By Brian Liu
Often when someone sees his friend reading a very long book, he’ll ask wittingly “What are you reading? War and Peace?” The irony of the joke is that it does not stray too far from describing the experience of reading the book by Leo Tolstoy. War and Peace is indeed a very long book. It is so long in-fact that one student calculated over that the summer she would have to read 6.06 pages every waking hour to finish it before the fall’s first seminar.
A book of such length does not lack in profound things to say, one of which, I’d like to share.

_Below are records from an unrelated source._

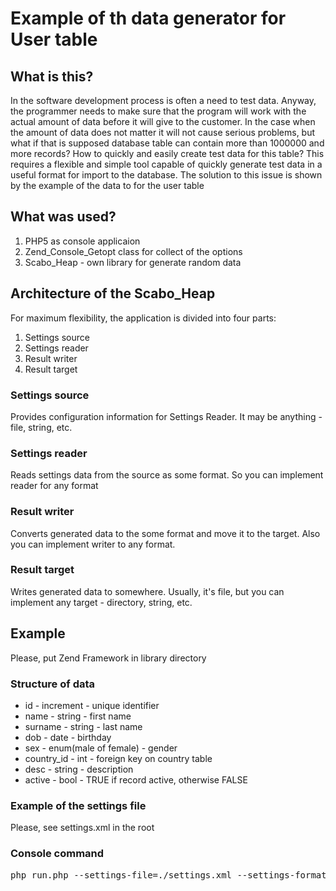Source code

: <h1>Example of th data generator for User table</h1>

<h2>What is this?</h2>
<p>In the software development process is often a need to test data. Anyway,
the programmer needs to make sure that the program will work with the actual amount of data before it will give to the customer. In the case when the amount of data does not matter it will not cause serious problems, but what if that is supposed database table can contain more than 1000000 and more records?  How to quickly and easily create test data for this table? This requires a flexible and simple tool capable of quickly generate test data in a useful format for import to the database. The solution to this issue is shown by the example of the data to for the user table</p>

<h2>What was used?</h2>
<ol>
<li>PHP5 as console applicaion</li>
<li>Zend_Console_Getopt class for collect of the options</li>
<li>Scabo_Heap - own library for generate random data</li>
</ol>

<h2>Architecture of the Scabo_Heap</h2>
<p>For maximum flexibility, the application is divided into four parts:</p>
<ol>
<li>Settings source</li>
<li>Settings reader</li>
<li>Result writer</li>
<li>Result target</li>
</ol>

<h3>Settings source</h3>
<p>Provides configuration information for Settings Reader. It may be anything - file, string, etc.</p>

<h3>Settings reader</h3>
<p>Reads settings data from the source as some format. So you can implement reader for any format</p>

<h3>Result writer</h3>
<p>Converts generated data to the  some format and move it to the target. Also you can implement writer to any format.</p>

<h3>Result target</h3>
<p>Writes generated data to somewhere. Usually, it's file, but you can implement any target - directory, string, etc.</p>

<h2>Example</h2>
<p>Please, put Zend Framework in library directory</p>
<h3>Structure of data</h3>
<ul>
<li>id - increment - unique identifier</li>
<li>name - string - first name</li>
<li>surname - string - last name</li>
<li>dob - date - birthday</li>
<li>sex - enum(male of female) - gender</li>
<li>country_id - int - foreign key on country table</li>
<li>desc - string - description</li>
<li>active - bool - TRUE if record active, otherwise FALSE</li>
</ul>

<h3>Example of the settings file</h3>
<p>Please, see settings.xml in the root</p>
</div>

<h3>Console command</h3>
<div class="highlight">
<pre>
php run.php --settings-file=./settings.xml --settings-format=xml --output-dir=./output --output-format=csv
</pre>
</div>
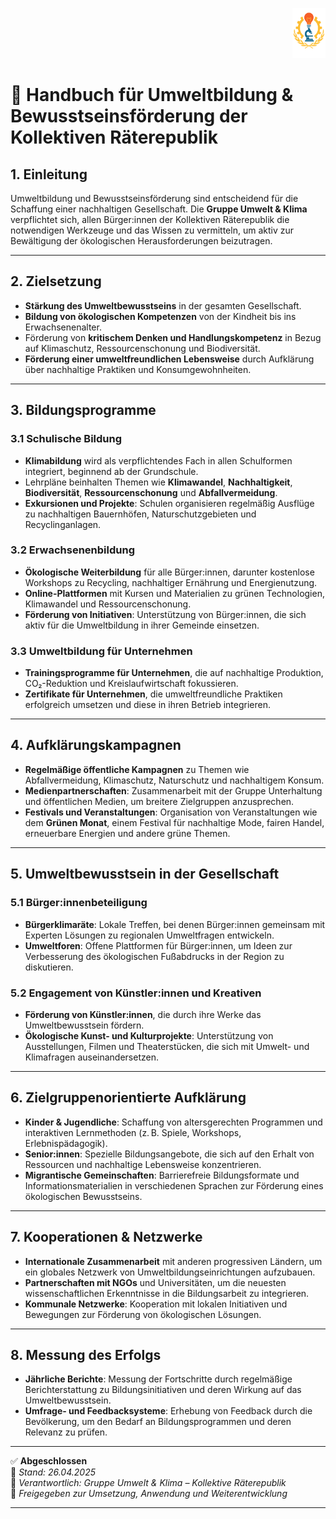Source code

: <p align="right">
  <img src="https://raw.githubusercontent.com/hades-dux/Kollektive-Raeterepublik/main/Meta_und_Systemstruktur/logo_offiziell.png" alt="Logo der Kollektiven Räterepublik" height="80">
</p>

<!--
Autor: Fabio Weidner
Version: 1.0
Sektion: Umwelt & Klima
Veröffentlichung: April 2025
-->

# 🌱 Handbuch für Umweltbildung & Bewusstseinsförderung der Kollektiven Räterepublik

## 1. Einleitung

Umweltbildung und Bewusstseinsförderung sind entscheidend für die Schaffung einer nachhaltigen Gesellschaft. Die **Gruppe Umwelt & Klima** verpflichtet sich, allen Bürger:innen der Kollektiven Räterepublik die notwendigen Werkzeuge und das Wissen zu vermitteln, um aktiv zur Bewältigung der ökologischen Herausforderungen beizutragen.

---

## 2. Zielsetzung

- **Stärkung des Umweltbewusstseins** in der gesamten Gesellschaft.
- **Bildung von ökologischen Kompetenzen** von der Kindheit bis ins Erwachsenenalter.
- Förderung von **kritischem Denken und Handlungskompetenz** in Bezug auf Klimaschutz, Ressourcenschonung und Biodiversität.
- **Förderung einer umweltfreundlichen Lebensweise** durch Aufklärung über nachhaltige Praktiken und Konsumgewohnheiten.

---

## 3. Bildungsprogramme

### 3.1 **Schulische Bildung**

- **Klimabildung** wird als verpflichtendes Fach in allen Schulformen integriert, beginnend ab der Grundschule.
- Lehrpläne beinhalten Themen wie **Klimawandel**, **Nachhaltigkeit**, **Biodiversität**, **Ressourcenschonung** und **Abfallvermeidung**.
- **Exkursionen und Projekte**: Schulen organisieren regelmäßig Ausflüge zu nachhaltigen Bauernhöfen, Naturschutzgebieten und Recyclinganlagen.
  
### 3.2 **Erwachsenenbildung**

- **Ökologische Weiterbildung** für alle Bürger:innen, darunter kostenlose Workshops zu Recycling, nachhaltiger Ernährung und Energienutzung.
- **Online-Plattformen** mit Kursen und Materialien zu grünen Technologien, Klimawandel und Ressourcenschonung.
- **Förderung von Initiativen**: Unterstützung von Bürger:innen, die sich aktiv für die Umweltbildung in ihrer Gemeinde einsetzen.

### 3.3 **Umweltbildung für Unternehmen**

- **Trainingsprogramme für Unternehmen**, die auf nachhaltige Produktion, CO₂-Reduktion und Kreislaufwirtschaft fokussieren.
- **Zertifikate für Unternehmen**, die umweltfreundliche Praktiken erfolgreich umsetzen und diese in ihren Betrieb integrieren.

---

## 4. Aufklärungskampagnen

- **Regelmäßige öffentliche Kampagnen** zu Themen wie Abfallvermeidung, Klimaschutz, Naturschutz und nachhaltigem Konsum.
- **Medienpartnerschaften**: Zusammenarbeit mit der Gruppe Unterhaltung und öffentlichen Medien, um breitere Zielgruppen anzusprechen.
- **Festivals und Veranstaltungen**: Organisation von Veranstaltungen wie dem **Grünen Monat**, einem Festival für nachhaltige Mode, fairen Handel, erneuerbare Energien und andere grüne Themen.

---

## 5. Umweltbewusstsein in der Gesellschaft

### 5.1 **Bürger:innenbeteiligung**

- **Bürgerklimaräte**: Lokale Treffen, bei denen Bürger:innen gemeinsam mit Experten Lösungen zu regionalen Umweltfragen entwickeln.
- **Umweltforen**: Offene Plattformen für Bürger:innen, um Ideen zur Verbesserung des ökologischen Fußabdrucks in der Region zu diskutieren.

### 5.2 **Engagement von Künstler:innen und Kreativen**

- **Förderung von Künstler:innen**, die durch ihre Werke das Umweltbewusstsein fördern.
- **Ökologische Kunst- und Kulturprojekte**: Unterstützung von Ausstellungen, Filmen und Theaterstücken, die sich mit Umwelt- und Klimafragen auseinandersetzen.

---

## 6. Zielgruppenorientierte Aufklärung

- **Kinder & Jugendliche**: Schaffung von altersgerechten Programmen und interaktiven Lernmethoden (z. B. Spiele, Workshops, Erlebnispädagogik).
- **Senior:innen**: Spezielle Bildungsangebote, die sich auf den Erhalt von Ressourcen und nachhaltige Lebensweise konzentrieren.
- **Migrantische Gemeinschaften**: Barrierefreie Bildungsformate und Informationsmaterialien in verschiedenen Sprachen zur Förderung eines ökologischen Bewusstseins.

---

## 7. Kooperationen & Netzwerke

- **Internationale Zusammenarbeit** mit anderen progressiven Ländern, um ein globales Netzwerk von Umweltbildungseinrichtungen aufzubauen.
- **Partnerschaften mit NGOs** und Universitäten, um die neuesten wissenschaftlichen Erkenntnisse in die Bildungsarbeit zu integrieren.
- **Kommunale Netzwerke**: Kooperation mit lokalen Initiativen und Bewegungen zur Förderung von ökologischen Lösungen.

---

## 8. Messung des Erfolgs

- **Jährliche Berichte**: Messung der Fortschritte durch regelmäßige Berichterstattung zu Bildungsinitiativen und deren Wirkung auf das Umweltbewusstsein.
- **Umfrage- und Feedbacksysteme**: Erhebung von Feedback durch die Bevölkerung, um den Bedarf an Bildungsprogrammen und deren Relevanz zu prüfen.

---

✅ **Abgeschlossen**  
📅 *Stand: 26.04.2025*  
🏩 *Verantwortlich: Gruppe Umwelt & Klima – Kollektive Räterepublik*  
🔐 *Freigegeben zur Umsetzung, Anwendung und Weiterentwicklung*

---

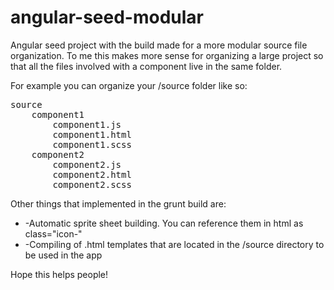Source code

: angular-seed-modular
====================

<p>Angular seed project with the build made for a more modular source file organization. To me this makes more sense for organizing a large project so that all the files involved with a component live in the same folder.</p>

<p>For example you can organize your /source folder like so:</p>

<pre>
source
	component1
		component1.js
		component1.html
		component1.scss
	component2
		component2.js
		component2.html
		component2.scss
</pre>

Other things that implemented in the grunt build are:
<ul>
	<li>-Automatic sprite sheet building. You can reference them in html as class="icon-<image filename without extention>"</li>
	<li>-Compiling of .html templates that are located in the /source directory to be used in the app</li>
</ul>

Hope this helps people!

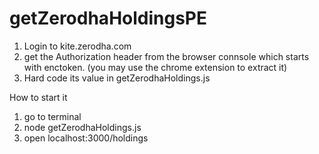 ﻿# getZerodhaHoldingsPE

1. Login to kite.zerodha.com
2. get the Authorization header from the browser connsole which starts with enctoken. (you may use the chrome extension to extract it)
3. Hard code its value in getZerodhaHoldings.js

How to start it

1. go to terminal
2. node getZerodhaHoldings.js
3. open localhost:3000/holdings


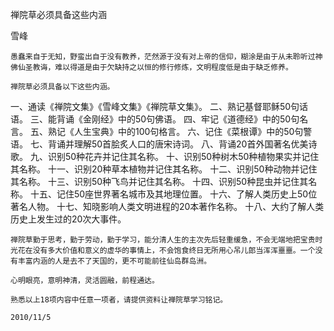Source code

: 禅院草必须具备这些内涵

雪峰


    愚蠢来自于无知，野蛮出自于没有教养，茫然源于没有对上帝的信仰，糊涂是由于从未聆听过神佛仙圣教诲，难以得道是由于欠缺持之以恒的修行修炼，文明程度低是由于缺乏修养。

    禅院草必须具备以下这些内涵。

一、通读《禅院文集》《雪峰文集》《禅院草文集》。
二、熟记基督耶稣50句话语。
三、能背诵《金刚经》中的50句佛语。
四、牢记《道德经》中的50句名言。
五、熟记《人生宝典》中的100句格言。
六、记住《菜根谭》中的50句警语。
七、背诵并理解50首脍炙人口的唐宋诗词。
八、背诵20首外国著名优美诗歌。
九、识别50种花卉并记住其名称。
十、识别50种树木50种植物果实并记住其名称。
十一、识别20种草本植物并记住其名称。
十二、识别50种动物并记住其名称。
十三、识别50种飞鸟并记住其名称。
十四、识别50种昆虫并记住其名称。
十五、记住50座世界著名城市及其地理位置。
十六、了解人类历史上50位著名人物。
十七、知晓影响人类文明进程的20本著作名称。
十八、大约了解人类历史上发生过的20次大事件。

    禅院草勤于思考，勤于劳动，勤于学习，能分清人生的主次先后轻重缓急，不会无端地把宝贵时光花在没有多大价值和意义的虚华的事情上，不会饱食终日无所用心吊儿郎当浑浑噩噩。一个没有丰富内涵的人是去不了天国的，更不可能前往仙岛群岛洲。

    心明眼亮，意明神清，灵活圆融，前程通达。

    熟悉以上18项内容中任意一项者，请提供资料让禅院草学习铭记。

    2010/11/5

Towards the end of the work, one the main characters, at the threshold of his death says this to himself:
“Love? What is love?” He thought. “Love hinders death. Love is life. Everything, everything I understand, I understand only because I love. Everything is, everything exists, only because I love. Everything is connected only by that. Love is God, and to die – means that I, a part of love, return to the common and eternal source.”- Volume IV, Part One, Chapter XVI
Quite a romantic realization, huh? Our character, on many levels, is coming to terms with his life now that he is at the threshold of death. On one particular level he is establishing, perhaps for the first time, his basis for his epistemology. In other words, he has defined his basis for understanding anything and everything: love. One could argue that how we interact meaningfully with the world begins with how we understand it. Love is the necessary conduit through which he reaches out and grasps the world, and yet it is also that which builds it and makes it complete. Love is the crown of his theology and gives him a hope beyond death.
A fundamental question that I’ve repeatedly asked at St. John’s is: what is my epistemological basis? Plato related it to the Forms, Decarte said it was built on principles revealed through deduction, Kant said it was something about the mind (clearly, I still don’t understand Kant), and now, our character says it is love. How we define our epistemology not only effects our morality and spirituality but also how we think we perceive things like time and beauty.
I’d like to end with the question: What would it mean for us to place our epistemology as love? I don’t have a clue. Yet its answer would not only have implications in academia or spirituality, but also in the meaning of our lives. I guess I’ll keep pondering over this.